**Exercise brief**
The part to set down runs from the first line of the data below through the line with "## TECNOLOGÍA", inclusive; write it exactly and leave out the pictures.

Data extracted from a collection
▬▬▬

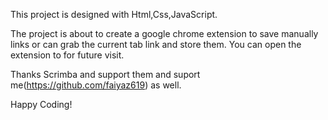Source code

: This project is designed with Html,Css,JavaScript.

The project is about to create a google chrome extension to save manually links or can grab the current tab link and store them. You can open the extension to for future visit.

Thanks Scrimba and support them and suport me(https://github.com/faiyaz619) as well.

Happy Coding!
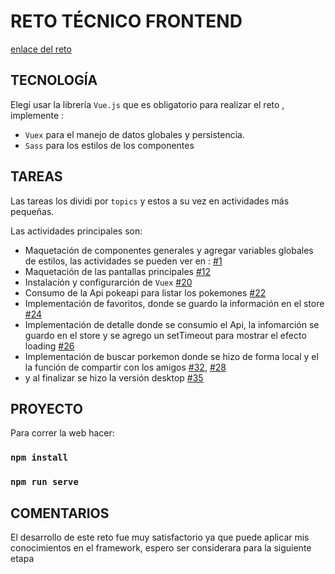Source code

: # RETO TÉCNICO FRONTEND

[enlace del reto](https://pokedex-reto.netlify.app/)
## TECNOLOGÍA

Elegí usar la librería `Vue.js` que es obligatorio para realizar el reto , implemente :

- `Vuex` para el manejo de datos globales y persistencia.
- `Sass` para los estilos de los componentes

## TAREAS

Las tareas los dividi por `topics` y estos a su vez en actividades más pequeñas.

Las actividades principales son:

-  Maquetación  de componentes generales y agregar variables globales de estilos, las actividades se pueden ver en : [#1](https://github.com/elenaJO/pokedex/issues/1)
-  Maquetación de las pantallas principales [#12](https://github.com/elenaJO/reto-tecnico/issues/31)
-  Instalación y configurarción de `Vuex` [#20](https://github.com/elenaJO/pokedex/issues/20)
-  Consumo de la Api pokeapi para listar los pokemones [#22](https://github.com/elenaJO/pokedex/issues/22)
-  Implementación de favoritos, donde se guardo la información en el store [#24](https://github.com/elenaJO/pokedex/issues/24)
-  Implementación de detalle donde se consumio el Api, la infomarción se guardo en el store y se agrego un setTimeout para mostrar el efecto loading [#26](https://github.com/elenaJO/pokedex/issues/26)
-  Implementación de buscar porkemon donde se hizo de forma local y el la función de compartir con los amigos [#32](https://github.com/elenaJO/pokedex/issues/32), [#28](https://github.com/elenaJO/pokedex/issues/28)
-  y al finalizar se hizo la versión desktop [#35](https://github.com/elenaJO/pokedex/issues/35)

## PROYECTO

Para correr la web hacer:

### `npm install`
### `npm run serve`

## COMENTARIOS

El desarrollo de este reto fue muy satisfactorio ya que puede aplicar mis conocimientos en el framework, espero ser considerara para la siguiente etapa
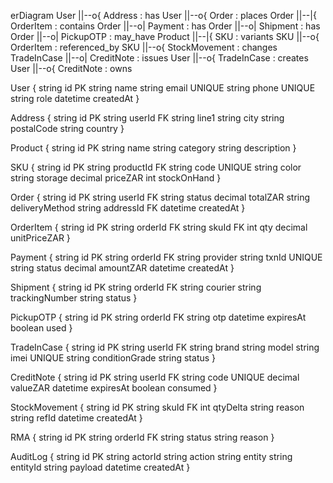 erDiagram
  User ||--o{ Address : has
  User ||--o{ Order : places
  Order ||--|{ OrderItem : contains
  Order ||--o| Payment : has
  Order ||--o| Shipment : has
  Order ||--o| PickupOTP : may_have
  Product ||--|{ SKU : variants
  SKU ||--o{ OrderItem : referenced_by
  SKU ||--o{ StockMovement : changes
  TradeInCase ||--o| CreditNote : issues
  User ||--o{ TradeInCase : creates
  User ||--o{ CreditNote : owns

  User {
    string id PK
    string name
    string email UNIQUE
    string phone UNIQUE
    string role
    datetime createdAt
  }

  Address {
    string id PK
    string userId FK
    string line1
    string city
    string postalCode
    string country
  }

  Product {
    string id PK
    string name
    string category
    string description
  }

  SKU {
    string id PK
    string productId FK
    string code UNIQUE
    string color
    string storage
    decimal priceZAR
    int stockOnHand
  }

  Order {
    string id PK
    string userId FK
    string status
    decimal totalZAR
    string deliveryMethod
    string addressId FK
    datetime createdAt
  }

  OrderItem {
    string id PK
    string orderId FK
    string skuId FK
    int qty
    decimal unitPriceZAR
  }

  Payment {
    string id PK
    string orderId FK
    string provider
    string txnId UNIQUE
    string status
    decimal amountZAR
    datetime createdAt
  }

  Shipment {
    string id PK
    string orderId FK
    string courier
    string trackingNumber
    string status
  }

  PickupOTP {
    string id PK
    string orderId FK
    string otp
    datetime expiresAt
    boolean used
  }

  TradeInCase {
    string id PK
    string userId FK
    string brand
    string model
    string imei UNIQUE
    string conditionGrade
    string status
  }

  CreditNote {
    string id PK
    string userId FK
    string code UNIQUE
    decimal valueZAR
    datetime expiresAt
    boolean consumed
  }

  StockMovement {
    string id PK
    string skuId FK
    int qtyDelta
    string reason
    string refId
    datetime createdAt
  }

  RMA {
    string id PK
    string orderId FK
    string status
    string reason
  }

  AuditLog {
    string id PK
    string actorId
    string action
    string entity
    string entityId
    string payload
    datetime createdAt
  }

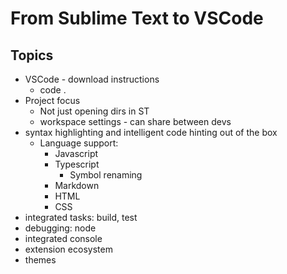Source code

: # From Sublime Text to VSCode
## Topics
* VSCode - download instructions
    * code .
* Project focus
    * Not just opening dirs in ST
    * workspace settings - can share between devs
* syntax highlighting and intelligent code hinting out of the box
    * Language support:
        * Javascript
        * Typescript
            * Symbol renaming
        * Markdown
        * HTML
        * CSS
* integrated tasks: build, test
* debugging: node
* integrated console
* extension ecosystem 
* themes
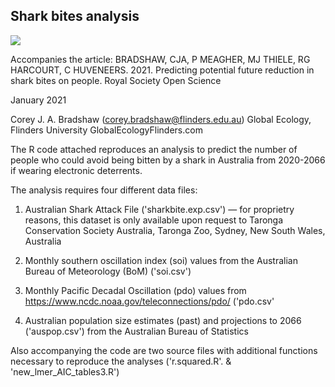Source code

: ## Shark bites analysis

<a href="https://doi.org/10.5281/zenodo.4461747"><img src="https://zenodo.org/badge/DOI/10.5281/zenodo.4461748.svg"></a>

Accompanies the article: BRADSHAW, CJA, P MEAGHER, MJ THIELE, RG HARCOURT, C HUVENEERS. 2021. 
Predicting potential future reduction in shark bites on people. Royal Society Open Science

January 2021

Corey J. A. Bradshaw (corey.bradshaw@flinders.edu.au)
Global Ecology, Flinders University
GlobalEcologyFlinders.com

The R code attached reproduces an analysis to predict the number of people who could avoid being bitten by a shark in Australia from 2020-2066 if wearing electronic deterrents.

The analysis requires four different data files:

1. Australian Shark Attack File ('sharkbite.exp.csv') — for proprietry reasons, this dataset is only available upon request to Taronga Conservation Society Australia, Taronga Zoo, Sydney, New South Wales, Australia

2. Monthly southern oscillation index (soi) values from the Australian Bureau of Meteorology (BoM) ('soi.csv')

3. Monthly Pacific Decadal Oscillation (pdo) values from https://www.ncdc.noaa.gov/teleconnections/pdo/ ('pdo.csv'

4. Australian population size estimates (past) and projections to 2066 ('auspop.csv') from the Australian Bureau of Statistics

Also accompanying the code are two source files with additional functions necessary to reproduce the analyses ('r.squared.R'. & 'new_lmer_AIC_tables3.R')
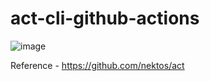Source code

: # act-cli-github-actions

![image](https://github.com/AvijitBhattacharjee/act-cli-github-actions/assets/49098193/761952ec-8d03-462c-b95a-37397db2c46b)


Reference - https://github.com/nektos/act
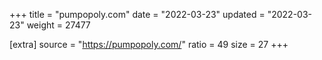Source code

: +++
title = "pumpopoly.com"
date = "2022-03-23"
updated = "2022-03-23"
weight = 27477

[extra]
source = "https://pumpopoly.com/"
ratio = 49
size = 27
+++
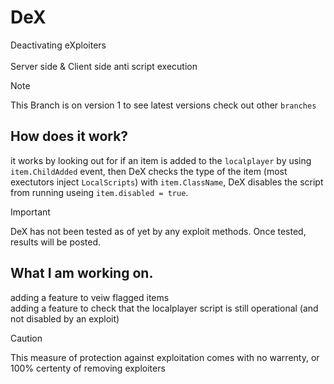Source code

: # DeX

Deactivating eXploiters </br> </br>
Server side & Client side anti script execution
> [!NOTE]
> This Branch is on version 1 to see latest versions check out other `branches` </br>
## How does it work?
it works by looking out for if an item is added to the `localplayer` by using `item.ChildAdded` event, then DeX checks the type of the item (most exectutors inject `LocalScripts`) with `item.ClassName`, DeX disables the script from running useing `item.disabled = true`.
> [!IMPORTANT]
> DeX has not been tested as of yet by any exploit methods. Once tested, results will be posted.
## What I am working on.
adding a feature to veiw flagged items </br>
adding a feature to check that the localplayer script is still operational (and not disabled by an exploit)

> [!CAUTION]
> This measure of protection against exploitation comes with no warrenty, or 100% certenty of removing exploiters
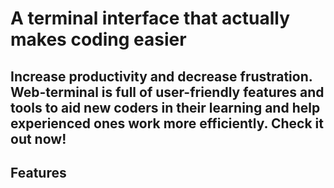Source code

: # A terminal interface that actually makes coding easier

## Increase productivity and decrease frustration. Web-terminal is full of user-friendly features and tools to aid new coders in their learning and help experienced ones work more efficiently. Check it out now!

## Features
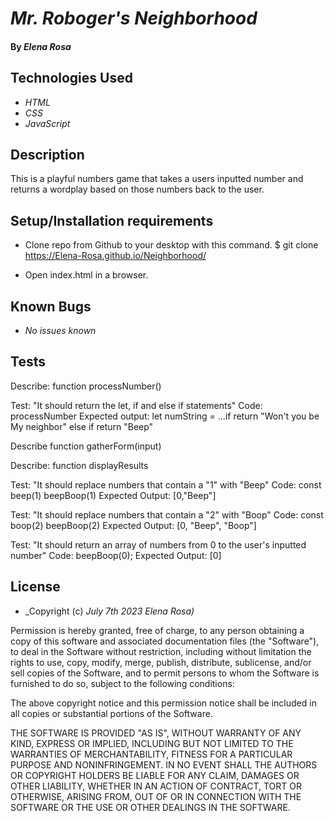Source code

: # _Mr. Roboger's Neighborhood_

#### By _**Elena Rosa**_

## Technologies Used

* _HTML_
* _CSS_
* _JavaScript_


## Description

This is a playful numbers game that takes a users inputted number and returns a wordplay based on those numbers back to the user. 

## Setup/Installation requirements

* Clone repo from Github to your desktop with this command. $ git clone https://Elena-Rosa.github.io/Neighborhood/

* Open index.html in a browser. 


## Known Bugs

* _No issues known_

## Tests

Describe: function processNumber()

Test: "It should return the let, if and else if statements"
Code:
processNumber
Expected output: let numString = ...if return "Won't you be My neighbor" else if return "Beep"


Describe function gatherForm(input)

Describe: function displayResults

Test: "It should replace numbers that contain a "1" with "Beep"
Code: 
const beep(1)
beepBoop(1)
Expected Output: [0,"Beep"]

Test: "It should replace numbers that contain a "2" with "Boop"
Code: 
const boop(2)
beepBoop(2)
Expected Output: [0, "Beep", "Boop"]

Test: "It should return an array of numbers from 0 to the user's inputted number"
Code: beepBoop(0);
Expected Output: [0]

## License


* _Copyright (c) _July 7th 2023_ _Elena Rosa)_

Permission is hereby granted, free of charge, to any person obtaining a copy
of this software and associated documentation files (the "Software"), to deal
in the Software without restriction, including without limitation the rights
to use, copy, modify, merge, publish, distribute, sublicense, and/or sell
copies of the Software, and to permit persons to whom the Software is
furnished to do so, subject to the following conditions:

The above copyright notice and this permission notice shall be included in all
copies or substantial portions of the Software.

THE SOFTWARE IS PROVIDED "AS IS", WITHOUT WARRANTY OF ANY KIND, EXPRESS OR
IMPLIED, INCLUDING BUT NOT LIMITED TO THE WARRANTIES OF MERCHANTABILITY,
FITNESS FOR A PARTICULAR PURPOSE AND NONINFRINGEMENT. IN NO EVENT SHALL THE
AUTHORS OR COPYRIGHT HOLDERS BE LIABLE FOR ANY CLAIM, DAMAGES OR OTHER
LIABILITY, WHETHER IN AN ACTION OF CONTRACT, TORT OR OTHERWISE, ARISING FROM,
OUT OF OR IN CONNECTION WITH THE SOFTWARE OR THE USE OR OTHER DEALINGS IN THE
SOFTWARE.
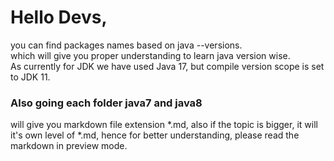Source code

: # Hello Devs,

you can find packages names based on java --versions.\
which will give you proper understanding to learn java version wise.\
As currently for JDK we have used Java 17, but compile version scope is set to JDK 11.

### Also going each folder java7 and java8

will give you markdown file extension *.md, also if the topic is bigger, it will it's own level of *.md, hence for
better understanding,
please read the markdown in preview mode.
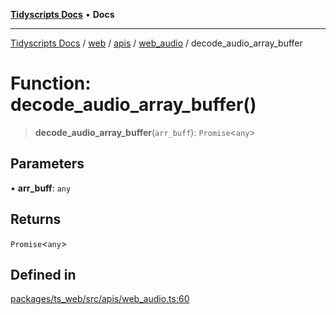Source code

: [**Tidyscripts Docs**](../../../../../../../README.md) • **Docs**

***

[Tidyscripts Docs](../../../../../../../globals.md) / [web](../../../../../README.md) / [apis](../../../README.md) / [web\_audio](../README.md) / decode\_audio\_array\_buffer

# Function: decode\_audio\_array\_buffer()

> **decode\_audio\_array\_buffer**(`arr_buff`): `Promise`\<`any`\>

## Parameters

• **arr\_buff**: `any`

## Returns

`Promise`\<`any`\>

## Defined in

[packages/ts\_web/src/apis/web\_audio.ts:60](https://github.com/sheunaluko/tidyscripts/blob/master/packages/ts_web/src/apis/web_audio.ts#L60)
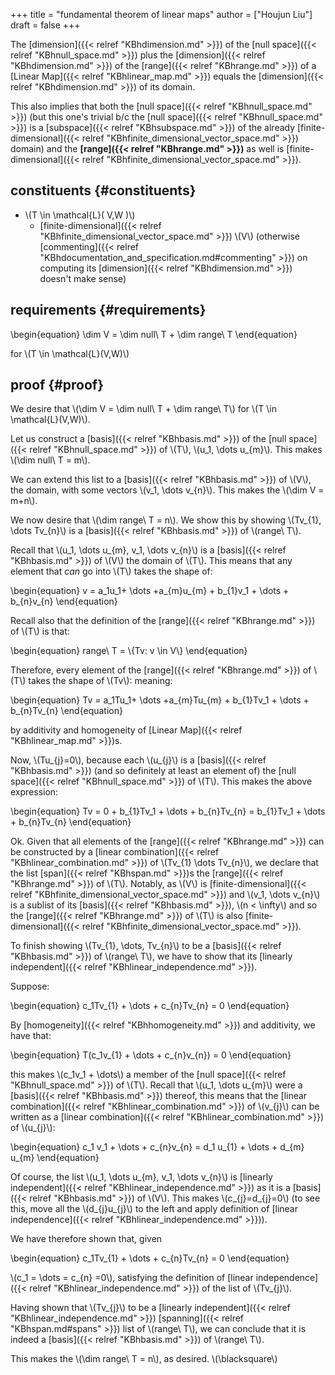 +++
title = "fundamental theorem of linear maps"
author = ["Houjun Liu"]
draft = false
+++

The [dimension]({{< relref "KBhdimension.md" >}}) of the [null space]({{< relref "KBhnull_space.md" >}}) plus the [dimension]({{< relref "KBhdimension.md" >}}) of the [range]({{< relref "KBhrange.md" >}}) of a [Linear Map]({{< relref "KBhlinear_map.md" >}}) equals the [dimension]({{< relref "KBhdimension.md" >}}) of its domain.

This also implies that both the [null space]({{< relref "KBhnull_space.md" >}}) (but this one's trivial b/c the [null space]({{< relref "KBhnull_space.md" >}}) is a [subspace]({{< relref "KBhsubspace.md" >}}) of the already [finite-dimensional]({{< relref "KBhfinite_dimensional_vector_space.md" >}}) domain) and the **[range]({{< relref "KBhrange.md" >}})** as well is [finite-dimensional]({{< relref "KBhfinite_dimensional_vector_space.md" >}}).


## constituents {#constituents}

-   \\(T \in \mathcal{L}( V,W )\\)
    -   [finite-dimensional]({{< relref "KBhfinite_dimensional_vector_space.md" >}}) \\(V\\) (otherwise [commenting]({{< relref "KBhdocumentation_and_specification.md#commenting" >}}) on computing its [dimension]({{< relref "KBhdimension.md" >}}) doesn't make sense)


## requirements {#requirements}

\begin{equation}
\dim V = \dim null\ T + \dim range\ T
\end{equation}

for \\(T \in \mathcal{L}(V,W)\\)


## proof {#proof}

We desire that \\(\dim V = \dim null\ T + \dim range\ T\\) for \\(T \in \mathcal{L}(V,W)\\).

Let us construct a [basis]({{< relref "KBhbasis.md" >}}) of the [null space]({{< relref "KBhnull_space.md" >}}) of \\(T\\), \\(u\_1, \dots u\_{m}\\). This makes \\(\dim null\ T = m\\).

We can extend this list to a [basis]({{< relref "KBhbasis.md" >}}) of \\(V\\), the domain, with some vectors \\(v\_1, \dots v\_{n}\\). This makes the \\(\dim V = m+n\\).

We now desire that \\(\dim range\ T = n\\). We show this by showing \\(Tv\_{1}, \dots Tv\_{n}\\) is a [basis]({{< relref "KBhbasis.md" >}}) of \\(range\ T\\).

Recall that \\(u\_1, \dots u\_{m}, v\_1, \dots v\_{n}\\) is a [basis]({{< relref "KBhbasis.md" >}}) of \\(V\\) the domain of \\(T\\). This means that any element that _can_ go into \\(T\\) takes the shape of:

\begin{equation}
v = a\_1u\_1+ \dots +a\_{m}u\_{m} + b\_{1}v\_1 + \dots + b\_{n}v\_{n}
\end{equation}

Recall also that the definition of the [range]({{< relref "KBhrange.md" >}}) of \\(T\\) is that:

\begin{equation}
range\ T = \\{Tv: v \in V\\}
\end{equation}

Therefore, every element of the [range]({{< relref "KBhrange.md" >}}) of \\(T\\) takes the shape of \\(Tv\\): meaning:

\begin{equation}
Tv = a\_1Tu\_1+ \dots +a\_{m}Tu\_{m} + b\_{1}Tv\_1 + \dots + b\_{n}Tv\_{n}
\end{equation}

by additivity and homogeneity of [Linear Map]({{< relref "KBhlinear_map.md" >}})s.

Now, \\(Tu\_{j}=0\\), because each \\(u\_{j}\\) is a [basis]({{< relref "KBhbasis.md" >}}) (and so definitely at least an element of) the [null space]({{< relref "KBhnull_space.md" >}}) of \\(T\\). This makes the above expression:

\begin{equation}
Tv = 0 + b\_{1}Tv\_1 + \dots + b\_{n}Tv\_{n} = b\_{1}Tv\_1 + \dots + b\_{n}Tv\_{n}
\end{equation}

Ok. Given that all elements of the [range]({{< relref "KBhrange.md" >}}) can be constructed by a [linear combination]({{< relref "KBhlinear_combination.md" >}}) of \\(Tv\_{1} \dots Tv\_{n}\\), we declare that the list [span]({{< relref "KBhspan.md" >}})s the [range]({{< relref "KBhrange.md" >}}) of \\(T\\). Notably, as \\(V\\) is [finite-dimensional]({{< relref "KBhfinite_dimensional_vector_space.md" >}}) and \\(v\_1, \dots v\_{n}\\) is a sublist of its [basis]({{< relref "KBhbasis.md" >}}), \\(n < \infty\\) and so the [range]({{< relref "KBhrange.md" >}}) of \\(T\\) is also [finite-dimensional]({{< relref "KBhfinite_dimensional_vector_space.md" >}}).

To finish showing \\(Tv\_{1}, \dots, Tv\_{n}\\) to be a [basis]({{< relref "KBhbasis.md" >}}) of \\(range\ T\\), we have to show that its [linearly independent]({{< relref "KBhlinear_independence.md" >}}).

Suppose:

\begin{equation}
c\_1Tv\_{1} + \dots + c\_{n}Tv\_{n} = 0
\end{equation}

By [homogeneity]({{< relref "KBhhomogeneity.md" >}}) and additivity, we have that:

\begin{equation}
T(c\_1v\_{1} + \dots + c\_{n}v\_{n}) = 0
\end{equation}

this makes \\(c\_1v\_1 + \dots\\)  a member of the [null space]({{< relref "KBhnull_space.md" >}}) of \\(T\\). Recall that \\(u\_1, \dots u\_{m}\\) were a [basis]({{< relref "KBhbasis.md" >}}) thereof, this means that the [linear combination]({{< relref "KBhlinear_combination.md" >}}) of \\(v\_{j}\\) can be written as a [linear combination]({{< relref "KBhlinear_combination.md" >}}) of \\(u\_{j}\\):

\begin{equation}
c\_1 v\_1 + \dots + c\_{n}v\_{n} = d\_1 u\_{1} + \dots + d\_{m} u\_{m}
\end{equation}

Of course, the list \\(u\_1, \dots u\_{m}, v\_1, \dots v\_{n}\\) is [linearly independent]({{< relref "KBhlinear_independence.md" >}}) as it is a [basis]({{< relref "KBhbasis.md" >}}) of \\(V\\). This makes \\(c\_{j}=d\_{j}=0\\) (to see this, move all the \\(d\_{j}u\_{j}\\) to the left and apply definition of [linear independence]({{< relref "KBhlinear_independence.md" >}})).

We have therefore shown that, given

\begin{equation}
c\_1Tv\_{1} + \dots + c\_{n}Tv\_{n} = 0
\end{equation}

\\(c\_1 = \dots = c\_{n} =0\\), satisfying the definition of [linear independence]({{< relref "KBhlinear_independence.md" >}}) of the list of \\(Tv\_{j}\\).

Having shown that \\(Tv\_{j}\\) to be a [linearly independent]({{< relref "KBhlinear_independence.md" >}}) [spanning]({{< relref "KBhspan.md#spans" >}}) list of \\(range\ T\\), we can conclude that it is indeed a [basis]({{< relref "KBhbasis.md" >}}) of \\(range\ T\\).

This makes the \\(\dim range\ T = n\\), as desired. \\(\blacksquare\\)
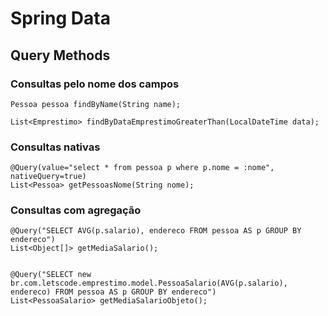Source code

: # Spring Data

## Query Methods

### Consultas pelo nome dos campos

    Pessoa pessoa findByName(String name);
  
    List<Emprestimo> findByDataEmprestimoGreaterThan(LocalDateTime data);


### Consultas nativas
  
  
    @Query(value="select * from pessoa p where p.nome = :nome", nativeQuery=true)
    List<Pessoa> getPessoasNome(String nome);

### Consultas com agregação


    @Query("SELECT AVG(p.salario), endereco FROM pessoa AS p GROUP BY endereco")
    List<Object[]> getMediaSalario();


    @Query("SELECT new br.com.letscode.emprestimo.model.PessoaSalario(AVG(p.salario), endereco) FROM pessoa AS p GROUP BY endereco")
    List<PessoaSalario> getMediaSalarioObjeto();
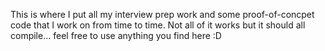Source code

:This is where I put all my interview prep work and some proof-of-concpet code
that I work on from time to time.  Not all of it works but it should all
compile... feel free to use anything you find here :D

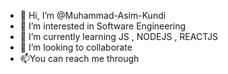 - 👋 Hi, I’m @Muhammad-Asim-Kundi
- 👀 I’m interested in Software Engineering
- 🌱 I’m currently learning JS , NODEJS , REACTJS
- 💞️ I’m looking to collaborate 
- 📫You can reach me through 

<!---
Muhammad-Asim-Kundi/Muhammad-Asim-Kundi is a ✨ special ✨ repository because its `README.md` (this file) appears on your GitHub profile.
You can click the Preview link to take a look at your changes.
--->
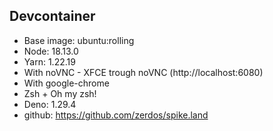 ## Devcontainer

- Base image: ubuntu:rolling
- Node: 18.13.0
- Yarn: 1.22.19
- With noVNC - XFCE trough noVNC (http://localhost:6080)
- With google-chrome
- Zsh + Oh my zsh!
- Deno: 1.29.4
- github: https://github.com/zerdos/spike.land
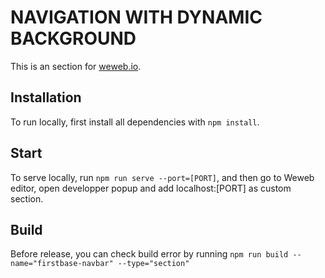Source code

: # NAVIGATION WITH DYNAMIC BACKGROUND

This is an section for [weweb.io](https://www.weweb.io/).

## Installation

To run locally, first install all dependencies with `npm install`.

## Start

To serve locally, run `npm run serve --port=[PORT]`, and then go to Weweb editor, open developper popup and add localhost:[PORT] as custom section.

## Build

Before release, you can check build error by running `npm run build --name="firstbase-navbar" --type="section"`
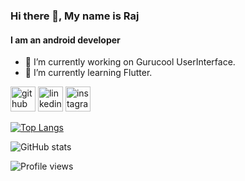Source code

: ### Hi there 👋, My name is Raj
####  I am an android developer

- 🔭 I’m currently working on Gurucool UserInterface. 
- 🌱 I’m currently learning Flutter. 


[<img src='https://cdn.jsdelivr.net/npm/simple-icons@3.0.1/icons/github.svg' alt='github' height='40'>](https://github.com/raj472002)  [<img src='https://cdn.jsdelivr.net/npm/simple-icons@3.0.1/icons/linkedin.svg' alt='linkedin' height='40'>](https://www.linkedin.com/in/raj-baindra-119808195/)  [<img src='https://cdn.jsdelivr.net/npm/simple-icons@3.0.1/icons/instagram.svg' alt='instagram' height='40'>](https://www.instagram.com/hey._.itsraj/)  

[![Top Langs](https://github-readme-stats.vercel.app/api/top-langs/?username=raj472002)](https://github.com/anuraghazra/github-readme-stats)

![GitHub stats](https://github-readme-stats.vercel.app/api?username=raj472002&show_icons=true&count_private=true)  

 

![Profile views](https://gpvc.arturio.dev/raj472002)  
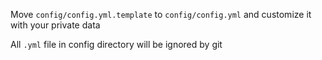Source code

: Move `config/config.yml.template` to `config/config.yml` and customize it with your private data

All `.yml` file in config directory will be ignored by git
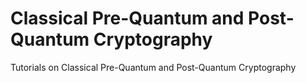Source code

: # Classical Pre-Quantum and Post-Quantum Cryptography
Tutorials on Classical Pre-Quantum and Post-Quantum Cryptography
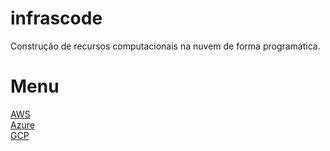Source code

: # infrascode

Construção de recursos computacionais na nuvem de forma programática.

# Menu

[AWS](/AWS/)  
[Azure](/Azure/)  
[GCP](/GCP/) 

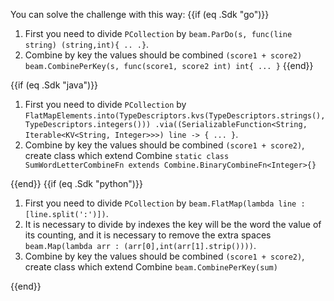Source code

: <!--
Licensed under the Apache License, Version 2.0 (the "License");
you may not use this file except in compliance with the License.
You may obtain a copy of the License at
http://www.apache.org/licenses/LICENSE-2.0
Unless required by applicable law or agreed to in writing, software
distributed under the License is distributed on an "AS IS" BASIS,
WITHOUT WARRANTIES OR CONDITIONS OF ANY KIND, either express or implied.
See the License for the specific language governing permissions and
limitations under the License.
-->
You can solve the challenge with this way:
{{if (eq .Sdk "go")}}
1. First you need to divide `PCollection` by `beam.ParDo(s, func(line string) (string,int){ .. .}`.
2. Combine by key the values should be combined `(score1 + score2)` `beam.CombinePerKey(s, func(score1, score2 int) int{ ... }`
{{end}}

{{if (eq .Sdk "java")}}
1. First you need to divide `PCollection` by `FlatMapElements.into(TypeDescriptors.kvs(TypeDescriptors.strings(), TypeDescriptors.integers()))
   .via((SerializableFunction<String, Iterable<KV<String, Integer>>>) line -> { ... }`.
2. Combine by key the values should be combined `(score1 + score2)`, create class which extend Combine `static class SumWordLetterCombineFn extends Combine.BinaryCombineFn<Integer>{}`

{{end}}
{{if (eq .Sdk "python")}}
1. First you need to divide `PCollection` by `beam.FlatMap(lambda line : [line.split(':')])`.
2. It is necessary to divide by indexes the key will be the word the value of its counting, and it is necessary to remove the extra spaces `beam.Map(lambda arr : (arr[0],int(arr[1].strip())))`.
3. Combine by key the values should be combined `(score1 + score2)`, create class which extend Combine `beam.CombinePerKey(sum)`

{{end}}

▬▬▬

**Solution to this exercise**
Source code

: This project is designed with Html,Css,JavaScript.

The project is about to create a google chrome extension to save manually links or can grab the current tab link and store them. You can open the extension to for future visit.

Thanks Scrimba and support them and suport me(https://github.com/faiyaz619) as well.

Happy Coding!
Source code

: # RETO TÉCNICO FRONTEND

[enlace del reto](https://pokedex-reto.netlify.app/)
## TECNOLOGÍA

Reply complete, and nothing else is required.